En attendant, as I despaired here in Dorset Heights, and wondered where on earth a sacked acting provost might go from Marshyhope, the cinematographic action shifted down-county to “Barataria,” where it and Ambrose and Bea got on quite well without me. I wonder who does Prinz’s cost accounting? That set, elaborate for him, was built months ago and has scarcely been used; as of the end of Giles Goat-Boy (I’m done), there is no mention of the 1812 War in your works.
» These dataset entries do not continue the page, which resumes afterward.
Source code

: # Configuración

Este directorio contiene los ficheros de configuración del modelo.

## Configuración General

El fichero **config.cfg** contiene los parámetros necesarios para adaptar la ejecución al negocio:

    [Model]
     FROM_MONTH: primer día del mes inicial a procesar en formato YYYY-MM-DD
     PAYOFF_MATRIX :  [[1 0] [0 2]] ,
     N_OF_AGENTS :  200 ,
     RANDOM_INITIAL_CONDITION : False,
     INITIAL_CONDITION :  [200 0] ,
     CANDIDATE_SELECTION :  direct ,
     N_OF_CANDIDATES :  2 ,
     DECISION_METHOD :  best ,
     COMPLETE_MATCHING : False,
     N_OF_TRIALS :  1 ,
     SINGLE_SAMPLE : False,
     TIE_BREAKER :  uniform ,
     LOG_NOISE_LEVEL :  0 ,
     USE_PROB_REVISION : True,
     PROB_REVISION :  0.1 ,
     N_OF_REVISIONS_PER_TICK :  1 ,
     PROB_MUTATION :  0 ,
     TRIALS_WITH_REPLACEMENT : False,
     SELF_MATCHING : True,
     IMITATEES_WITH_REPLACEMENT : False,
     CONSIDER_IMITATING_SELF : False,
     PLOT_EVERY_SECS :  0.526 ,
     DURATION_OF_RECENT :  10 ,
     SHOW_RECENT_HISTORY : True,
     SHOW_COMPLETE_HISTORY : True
But on 23 June 1813, a British naval force attempted to dislodge Jean Lafitte’s Baratarians from their stronghold on Grand Terre Island, near New Orleans, and on the following day Admiral Cockburn’s Chesapeake fleet sacked Hampton, Virginia, raping a number of American ladies in the process. It was decided to combine “echoes” of both events in an obscure bravura scene shot on their approximate sesquicentennial down at the Bloodsworth Island set. Don’t ask me why they didn’t throw in Napoleon’s abdication on the 22nd (which coincided nicely with my cashiering and Jerome Bonaparte Bray’s abandoning the goat farm and pursuing Bea to Maryland on the Sunday), or Custer’s Last Stand against Sitting Bull at Little Big Horn on the 25th.

Don’t ask me either what exactly went on down there. I was — perhaps you noticed? — still too distressed in last Saturday’s letter to be either a good listener to, or a good reporter of, the news. Ambrose passed through on the Thursday and the Friday en route to spend time with his mother and his daughter; we slept together (this was just before the Hot Moon rose and my last hopes sank); I gather from his perfunctory accounts that Bea was as frightened of Mr Bray as he and Prinz were intrigued by him, and that the chap had fastened himself upon the company like a solicitous mosquito. Merry Bernstein (before she jumped the bail Drew Mack put up for her and fled underground upon Bray’s appearance in Cambridge) had confided to Bea that Bray’s assault on her, in her flat at Chautauqua back in May, had been of a bizarre anal character and literally venomous: she believed he had sodomized her with some exotic C.I.A. poison on his member, out of spite for her leaving him; she warned her ex-stepmother that the man was scarcely human. At this point Bea was still as much amused as alarmed by Cook’s protestations; she confided to Ambrose (a mark of their increased chumminess) that the story had reminded her of Merope’s father, whose penchant for anal copulation had been a factor in their divorce. She’d learned, she said, to keep a tight arse in such company. Ambrose himself was still fascinated by the correspondence of some of Bray’s obsessions—1st and 2nd Cycles, Midpoints and Phi-points, Fibonacci numbers, Proppian formulae — with his own preoccupations, of which they seemed to him a mad and useful limiting case. Bray’s rôle as a new rival for Bea’s favours did not much concern him: it seemed to frighten her closer, and Bray himself appeared to regard him as an ally against Reg Prinz — who, we must remember, was at this time still Bea’s lover.

Well: at some point in the shooting, Mr Bray — an amateur Stanislavski-Method actor, it would seem, as well as something of an amateur historian — carried over into the Rape-of-Hampton sequence his piratical characterisation from the Assault on Barataria (sound effects courtesy of the U.S. Navy), in which he’d taken the rôle of one John Blanque, a Creole friend of Jean Lafitte’s in the Louisiana legislature who later joined the buccaneering crew. Now it happens that Admiral Cockburn blamed the rape of the Virginia women, not on his English sailors, but on a gang of unruly French chasseurs britanniques whom he had impressed from the Halifax prison-ships into his Chesapeake service, and as the two events were being as it were montaged… Our Beatrice finds herself not only leapt upon, per program, by two extras and stripped fetchingly of her hoopskirts and petticoats to the accompaniment of “Gallic” grunts and leers, but “rescued” suddenly by Monsieur Blanque, who with surprising strength flings other Baratarians off her (one has a swelling the size of a goose egg on his thigh) and very nearly accomplishes Penetration before his victim — who must have felt herself back in her blue-movie period — can unman him with a parasol to the groin.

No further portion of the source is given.